Some days you lose out on an elk, but you gain the discovery of a 70 million year old sea creature.
While hunting, David Bradt stumbled upon a fossilized bone, which scientists have just confirmed as a new genus and species of prehistoric sea creature, Nakonanectes bradti.
In November 2010, Bradt was having an uneventful hunt for elk near the Missouri River in Montana. When he stopped to wash his face at a creek, Bradt noticed the water running over something interesting on a rock and took a closer look. The hunter immediately recognized the vertebrae as fossilized bone and figured he had uncovered a cow-sized dinosaur like a Triceratops, never thinking that the area he was standing in had been an ocean at one time.
Instead of trying to remove the pieces of bone himself, Bradt took photos and reported the discovery to the U.S. Fish and Wildlife Service and a local museum.
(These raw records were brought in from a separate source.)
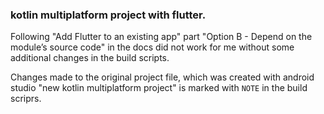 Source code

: ### kotlin multiplatform project with flutter.

Following "Add Flutter to an existing app" part "Option B - Depend on the module’s source code" in the docs did not work for me without some additional changes in the build scripts.

Changes made to the original project file, which was created with android studio "new kotlin multiplatform project" is marked with  `NOTE` in the build scriprs.

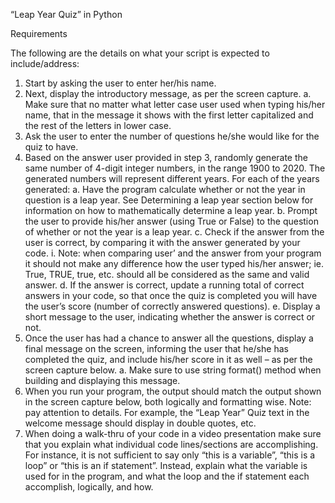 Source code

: “Leap Year Quiz” in Python

Requirements

The following are the details on what your script is expected to include/address:
1. Start by asking the user to enter her/his name.
2. Next, display the introductory message, as per the screen capture.
a. Make sure that no matter what letter case user used when typing his/her name,
that in the message it shows with the first letter capitalized and the rest of the
letters in lower case.
3. Ask the user to enter the number of questions he/she would like for the quiz to have.
4. Based on the answer user provided in step 3, randomly generate the same number of
4-digit integer numbers, in the range 1900 to 2020. The generated numbers will
represent different years.
For each of the years generated:
a. Have the program calculate whether or not the year in question is a leap year.
See Determining a leap year section below for information on how to
mathematically determine a leap year.
b. Prompt the user to provide his/her answer (using True or False) to the question
of whether or not the year is a leap year.
c. Check if the answer from the user is correct, by comparing it with the answer
generated by your code.
i. Note: when comparing user’ and the answer from your program it should
not make any difference how the user typed his/her answer; ie. True,
TRUE, true, etc. should all be considered as the same and valid answer.
d. If the answer is correct, update a running total of correct answers in your code,
so that once the quiz is completed you will have the user’s score (number of
correctly answered questions).
e. Display a short message to the user, indicating whether the answer is correct or
not.
6. Once the user has had a chance to answer all the questions, display a final message on
the screen, informing the user that he/she has completed the quiz, and include his/her
score in it as well – as per the screen capture below.
a. Make sure to use string format() method when building and displaying this
message.
7. When you run your program, the output should match the output shown in the screen
capture below, both logically and formatting wise. Note: pay attention to details. For
example, the “Leap Year” Quiz text in the welcome message should display in double
quotes, etc.
8. When doing a walk-thru of your code in a video presentation make sure that you
explain what individual code lines/sections are accomplishing.
For instance, it is not sufficient to say only “this is a variable”, “this is a loop” or “this is
an if statement”. Instead, explain what the variable is used for in the program, and
what the loop and the if statement each accomplish, logically, and how.
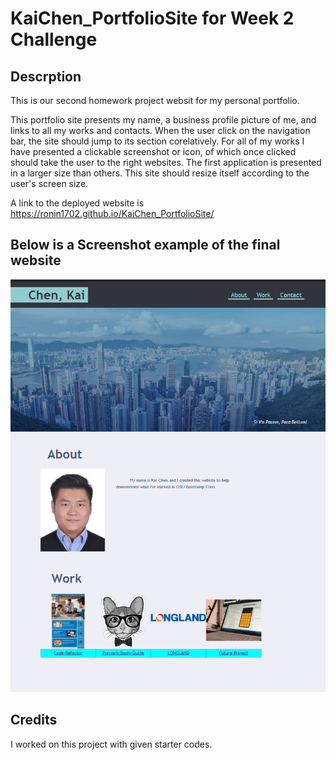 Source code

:# KaiChen_PortfolioSite for Week 2 Challenge

## Descrption
This is our second homework project websit for my personal portfolio.

This portfolio site presents my name, a business profile picture of me, and links to all my works and contacts.
When the user click on the navigation bar, the site should jump to its section corelatively.
For all of my works I have presented a clickable screenshot or icon, of which once clicked should take the user to the right websites.
The first application is presented in a larger size than others.
This site should resize itself according to the user's screen size.


A link to the deployed website is https://ronin1702.github.io/KaiChen_PortfolioSite/

## Below is a Screenshot example of the final website
![Screenshot](./assets/images/PortfolioScreenshot.png)

## Credits
I worked on this project with given starter codes. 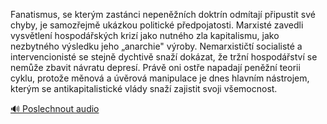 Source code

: 
Fanatismus, se kterým zastánci nepeněžních doktrín odmítají připustit své chyby, je samozřejmě ukázkou politické předpojatosti. Marxisté zavedli vysvětlení hospodářských krizí jako nutného zla kapitalismu, jako nezbytného výsledku jeho „anarchie" výroby. Nemarxističtí socialisté a intervencionisté se stejně dychtivě snaží dokázat, že tržní hospodářství se nemůže zbavit návratu depresí. Právě oni ostře napadají peněžní teorii cyklu, protože měnová a úvěrová manipulace je dnes hlavním nástrojem, kterým se antikapitalistické vlády snaží zajistit svoji všemocnost.

[🔊 Poslechnout audio](/data/7-paragraphs/audio/chapter_103/para_004-Fanatismus-se-kterm-zastnci-nepennch-doktrn.mp3)
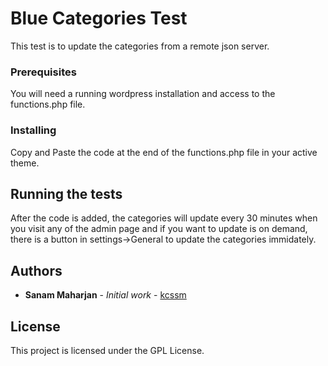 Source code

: # Blue Categories Test

This test is to update the categories from a remote json server.

### Prerequisites

You will need a running wordpress installation and access to the functions.php file.

### Installing

Copy and Paste the code at the end of the functions.php file in your active theme.

## Running the tests

After the code is added, the categories will update every 30 minutes when you visit any of the admin page and if you want to update is on demand, there is a button in settings->General to update the categories immidately.


## Authors

* **Sanam Maharjan** - *Initial work* - [kcssm](https://github.com/kcssm)

## License

This project is licensed under the GPL License. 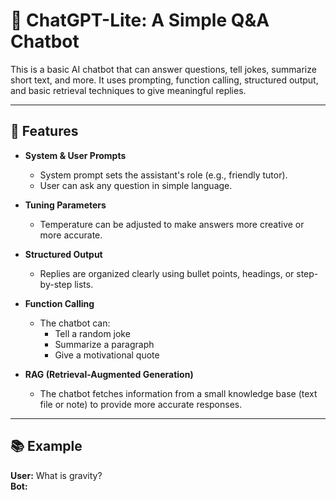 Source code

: # 🤖 ChatGPT-Lite: A Simple Q&A Chatbot

This is a basic AI chatbot that can answer questions, tell jokes, summarize short text, and more. It uses prompting, function calling, structured output, and basic retrieval techniques to give meaningful replies.

---

## 📌 Features

- **System & User Prompts**  
  - System prompt sets the assistant's role (e.g., friendly tutor).  
  - User can ask any question in simple language.

- **Tuning Parameters**  
  - Temperature can be adjusted to make answers more creative or more accurate.

- **Structured Output**  
  - Replies are organized clearly using bullet points, headings, or step-by-step lists.

- **Function Calling**  
  - The chatbot can:
    - Tell a random joke  
    - Summarize a paragraph  
    - Give a motivational quote

- **RAG (Retrieval-Augmented Generation)**  
  - The chatbot fetches information from a small knowledge base (text file or note) to provide more accurate responses.

---

## 📚 Example

**User:** What is gravity?  
**Bot:**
Since the extraction in 2010, researchers have been assessing the fossils and comparing them with other prehistoric North American species. By analyzing this well-preserved, almost complete skeleton, paleontologists received a rare chance to learn more about the marine reptiles of the past.
A recently published article in the Journal of Vertebrate Paleontology describes the creature as a carnivorous marine reptile with paddle-like limbs and a seven-foot long neck, about half the neck size of the closest known relative, the elasmosaur. This discovery is important because it showed scientists that neck length did not simply increase over time since these two reptiles lived around the same period and had greatly different neck sizes.